Archive for 2005

JIM GERAGHTY ON GEORGE LUCAS:

I’m being warned about the dangers of capitalism from a man who made perhaps more money from merchandising than any other man in history. I’m getting lectured about the dangers of greed from man who authorized, “C-3POs” breakfast cereal, “The Star Wars Christmas Special” featuring Bea Arthur’s musical number, and not one but two Ewoks made-for-TV movies.

I’m being warned about the dangers of technology, and the glory of primitive cultures like the Ewoks, who are able to defeat the ‘technological terror’ of the Empire, in what is supposedly an allegory of Vietnam. Technology is bad, soulless, dangerous, and dehumanizing. Mmm-hmm. This from a man who replaced a tall man in a hairy suit, a projecting the human-eyed loyalty and sadness of Chewbacca, with the CGI cinematic war crime that is Jar-Jar Binks. A man who tossed aside the Yoda puppet, the spaceship models, the stop-motion animation of the Imperial walkers to go all-computer-animation-and-green-screen, all-the-time.

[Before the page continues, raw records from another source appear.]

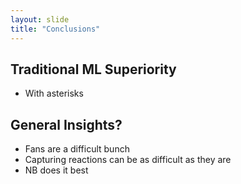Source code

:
 ```yaml
---
layout: slide
title: "Conclusions"
---
```


## Traditional ML Superiority 
- With asterisks
## General Insights?
- Fans are a difficult bunch
- Capturing reactions can be as difficult as they are
- NB does it best 

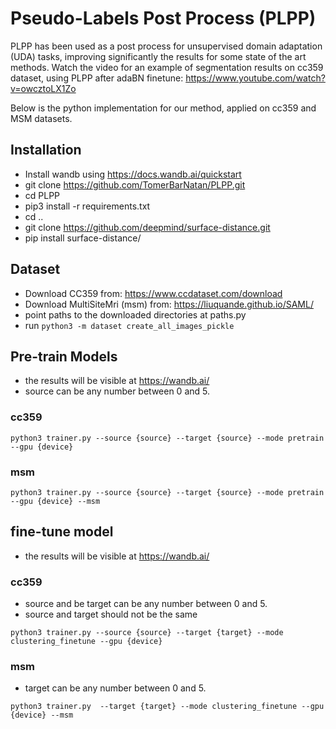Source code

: # Pseudo-Labels Post Process (PLPP)
PLPP has been used as a post process for unsupervised domain adaptation (UDA) tasks, improving significantly the results for some state of the art methods.
Watch the video for an example of segmentation results on cc359 dataset, using PLPP after adaBN finetune:
https://www.youtube.com/watch?v=owcztoLX1Zo

Below is the python implementation for our method, applied on cc359 and MSM datasets.


## Installation

* Install wandb using https://docs.wandb.ai/quickstart
* git clone https://github.com/TomerBarNatan/PLPP.git
* cd PLPP
* pip3 install -r requirements.txt
* cd ..
* git clone https://github.com/deepmind/surface-distance.git
* pip install surface-distance/

## Dataset

* Download CC359 from: https://www.ccdataset.com/download
* Download MultiSiteMri (msm) from: https://liuquande.github.io/SAML/
* point paths to the downloaded directories at paths.py
* run ```python3 -m dataset create_all_images_pickle```

## Pre-train Models
* the results will be visible at https://wandb.ai/
* source can be any number between 0 and 5. 
### cc359

```
python3 trainer.py --source {source} --target {source} --mode pretrain --gpu {device}
```

### msm

```
python3 trainer.py --source {source} --target {source} --mode pretrain --gpu {device} --msm
```



## fine-tune model
* the results will be visible at https://wandb.ai/

### cc359
* source and be target can be any number between 0 and 5.
* source and target should not be the same
```
python3 trainer.py --source {source} --target {target} --mode clustering_finetune --gpu {device}
```

### msm
* target can be any number between 0 and 5.
```
python3 trainer.py  --target {target} --mode clustering_finetune --gpu {device} --msm
```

I’m being warned about the dangers of a “you’re either with me or against me” attitude, and the viewing of the world in a black and white morality, from a filmmaker who has his villain dress entirely in black, choke the life out of helpless pilots, and blows up entire planets. This from a man whose nuanced moral view required an edit to make Greedo shoot first.

Ouch.

UPDATE: Steve Silberman thinks that Geraghty is being unfair to Lucas:

Ouch, indeed. But what is strangely missing from Geraghty’s ostensible bitch-slapping of Lucas is any link to Lucas’ statements along these lines, which I assume were extrapolated from my cover article in the May issue of Wired, “Life After Darth” (Link ) and an accompanying online only Q&A (Link) . Instead, Geraghty links to Jason Appuzo’s post on Libertas, which excoriates Lucas for not condemning Michael Moore strongly enough. What’s unnerving is that Lucas was certainly drawing a line between his own storytelling methods and Moore’s in my interview — Lucas’ statements were critical, not praising of Moore, as you can see — but apparently because Lucas doesn’t share Apuzzo’s opinion of Moore as a modern-day Goebbels (that’s Appuzo’s word), the readers of Libertas quickly branded Lucas a “Moore-loving liberal.” They were way offbase, but such overheated rhetoric is *so* much easier to maintain when Lucas’ actual statements are absent from the debate.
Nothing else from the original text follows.